Twenty years ago, I sat in this chair as an editorial fellow, writing for the CMAJ. The view from inside a medical journal is fascinating at any time, but was particularly so in 2003. A coronavirus had swept in from Asia, sickening people in Canada.1 Another newly arrived zoonosis, monkeypox, caused a concerning cluster of infections.2 Emergency departments, my future clinical home, were overcrowded and understaffed, and some even shuttered.3
If Heraclitus was right and a person cannot step into the same river again, it still holds familiar turns. Then, as now, many Indigenous communities in Canada lacked clean water and good food, and endured more disease, incarcerations and suicides than any other.4 Ebola’s death rate is the same, its victims too poor and too Black to excite the medical–industrial complex.5 Grapefruit juice still has drug interactions.6
There is movement too. Although SARS caught us unaware in Toronto in 2003, we waited for COVID-19 grimly, our phones filling first with pictures of overrun health systems and names of health care workers who got infected and died. The world published the SARS-CoV-2 virus genome within days, and vaccines followed so fast that some people still do not believe they are legitimate. Monkeypox changed its virulence, infecting thousands in North America.
My emergency department got bigger and fuller. Patient volumes are almost double what they were in 2003. Machines dispense drugs. Radiographs, like our clinical notes, flash onto computer screens moments after they are done.
Everyone is looking at a screen. Everyone.
Clinical practice, too, has shifted. I hardly see bleeds from warfarin anymore. In the trauma room, permissive hypotension avoids over-resuscitation, and tranexamic acid lets people clot. Ultrasonography is used at the bedside every day, and noninvasive ventilation steers breathless people from endotracheal tubes.
The journal has also seen movement. Its official record is now online, like everything, and it is published fewer times in print. Since January 2021, all CMAJ articles have been free to view, and the journal’s impact factor has quadrupled since 2003. I see other editors mostly on computer screens. The weekly stack of papers to read arrives with a “ping” instead of a “thud.”
In fits and starts of imagination and recantations, medicine flows freer, includes more people, hurts fewer. Heraclitus was not just talking about the river; he was talking about the person who steps into it. It is you who changes most, not the river.
The view of the self is too myopic to say exactly how I have changed, so I will leave it to other people. I became involved with Médecins Sans Frontières, suffered griefs and sicknesses in my own life, and am a better doctor for all of it. A better editor too, I hope.
In a commentary 20 years ago,7 I imagined a CMAJ reader, a family doctor from Wawa, Ontario, who had a busy practice and life, and who cared about her patients and the world in which her children were growing. Her attention was the journal’s most valuable, unmeasured resource, and whatever was spent on CMAJ, editors wanted it to count. Has she changed? Demographically, almost certainly. She may even be reading from Ethiopia. She is busier than ever, trying to keep up with the accrual of new medical information, which is 3 times the rate of 20 years ago.
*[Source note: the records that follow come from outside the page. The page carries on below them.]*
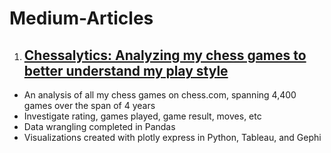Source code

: # Medium-Articles

1. ## [Chessalytics: Analyzing my chess games to better understand my play style](https://medium.com/@imadahmad97/chessalytics-analyzing-my-chess-games-to-better-understand-my-play-style-d08c75d7fc9b)

* An analysis of all my chess games on chess.com, spanning 4,400 games over the span of 4 years
* Investigate rating, games played, game result, moves, etc
* Data wrangling completed in Pandas
* Visualizations created with plotly express in Python, Tableau, and Gephi

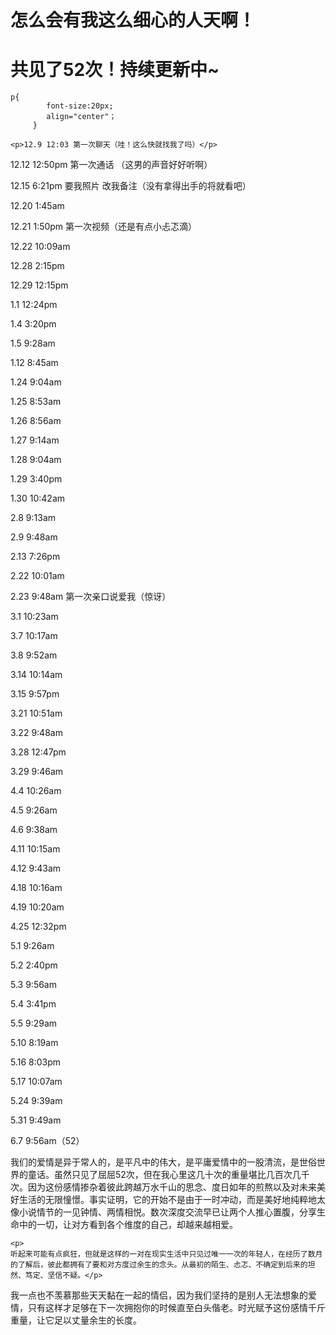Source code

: <!DOCTYPE html>
<html lang="en">
<head>
    <meta charset="UTF-8">
    <title>超详细恋爱进程~mua</title>
</head>
<body>
<h1>怎么会有我这么细心的人天啊！</h1>
<h1>共见了52次！持续更新中~</h1>
    
    p{
            font-size:20px;
            align="center"；
         }
         
    <p>12.9 12:03 第一次聊天（哇！这么快就找我了吗）</p>
<p>12.12 12:50pm 第一次通话 （这男的声音好好听啊）</p>
<p>12.15 6:21pm 要我照片  改我备注（没有拿得出手的将就看吧） </p>
<p>12.20 1:45am </p>
<p>12.21 1:50pm 第一次视频（还是有点小忐忑滴）</p>
<p>12.22 10:09am</p>
<p>12.28 2:15pm</p>
<p>12.29 12:15pm</p>
<p>1.1 12:24pm</p>
<p>1.4 3:20pm</p>
<p>1.5 9:28am</p>
<p>1.12 8:45am</p>
<p>1.24 9:04am</p>
<p>1.25 8:53am</p>
<p>1.26 8:56am</p>
<p>1.27 9:14am</p>
<p>1.28 9:04am</p>
<p>1.29 3:40pm</p>
<p>1.30 10:42am</p>
<p>2.8 9:13am</p>
<p>2.9 9:48am</p>
<p>2.13 7:26pm</p>
<p>2.22 10:01am</p>
<p>2.23 9:48am 第一次亲口说爱我（惊讶）</p>
<p>3.1 10:23am</p>
<p>3.7 10:17am</p>
<p>3.8 9:52am</p>
<p>3.14 10:14am</p>
<p>3.15 9:57pm</p>
<p>3.21 10:51am</p>
<p>3.22 9:48am</p>
<p>3.28 12:47pm</p>
<p>3.29 9:46am</p>
<p>4.4 10:26am</p>
<p>4.5 9:26am</p>
<p>4.6 9:38am</p>
<p>4.11 10:15am</p>
<p>4.12 9:43am</p>
<p>4.18 10:16am</p>
<p>4.19 10:20am</p>
<p>4.25 12:32pm</p>
<p>5.1 9:26am</p>
<p>5.2 2:40pm</p>
<p>5.3 9:56am</p>
<p>5.4 3:41pm</p>
<p>5.5 9:29am</p>
<p>5.10 8:19am</p>
<p>5.16 8:03pm</p>
<p>5.17 10:07am</p>
<p>5.24 9:39am</p>
<p>5.31 9:49am</p>
<p>6.7 9:56am（52）</p>
<p>
    我们的爱情是异于常人的，是平凡中的伟大，是平庸爱情中的一股清流，是世俗世界的童话。虽然只见了屈屈52次，但在我心里这几十次的重量堪比几百次几千次。因为这份感情掺杂着彼此跨越万水千山的思念、度日如年的煎熬以及对未来美好生活的无限憧憬。事实证明，它的开始不是由于一时冲动，而是美好地纯粹地太像小说情节的一见钟情、两情相悦。数次深度交流早已让两个人推心置腹，分享生命中的一切，让对方看到各个维度的自己，却越来越相爱。</p>
    
    <p>
    听起来可能有点疯狂，但就是这样的一对在现实生活中只见过唯一一次的年轻人，在经历了数月的了解后，彼此都拥有了要和对方度过余生的念头。从最初的陌生、忐忑、不确定到后来的坦然、笃定、坚信不疑。</p>
    
   <p> 我一点也不羡慕那些天天黏在一起的情侣，因为我们坚持的是别人无法想象的爱情，只有这样才足够在下一次拥抱你的时候直至白头偕老。时光赋予这份感情千斤重量，让它足以丈量余生的长度。</p>
    
   
   
</body>
</html>
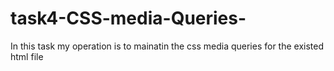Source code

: # task4-CSS-media-Queries-
In this task my operation is to mainatin the css media queries for the existed html file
I wonder if she is as idealistic as I imagined her then. I hope so. I am.
Even more, I am curious about what changes she will see in the next 20 years. A cure for some cancers, HIV? Hospital care moving into patient homes, no matter where they are?8
Whatever comes, and when, will never seem sufficient or soon enough. That is the view from where we stand, as editors, clinicians and humans; not of the work done, but of what remains. It is a hard position to hold. I think it is why I like the editing life. It is another place, besides the bedside, to savour what passes through our hearts, minds and hands.
I started this editorial on my return from a 3-day retreat at Turtle Lodge, an Anishinaabe centre of wisdom, in Sagkeeng, Manitoba.9 The theme for this gathering was “Back to the Land,” a testimony to the deeply held belief that we are not nature’s master nor even her steward, but a facet of a whole, each dependent on the other. Attendees spent the mornings of each day in ceremony, and the afternoons showing youth from First Nations communities how to prepare a deer or singe feathers from a plucked goose. In her parting words, Katherine Whitecloud reminded attendees to make every action a prayer toward a better world, that each bead on a moccasin should be placed with a wish for a better life for the person who might wear it. Every video consultation, every auscultation, every word, is part of a story bigger than any single person and is 7 generations long, rushing through us, into the future.
The health care workforce, which is said to be growing 3 times faster than the global population, will be a big part in telling it.10
If you, the CMAJ readers, are keen, I would love to hear your imagining of what changes we might see in the next 20 years as a response to this editorial.
In the meantime, we at CMAJ will make your moments with the journal matter. Adapting what I say to my team in the trauma room: glad to be here with all of you, in the middle of the river, doing our best.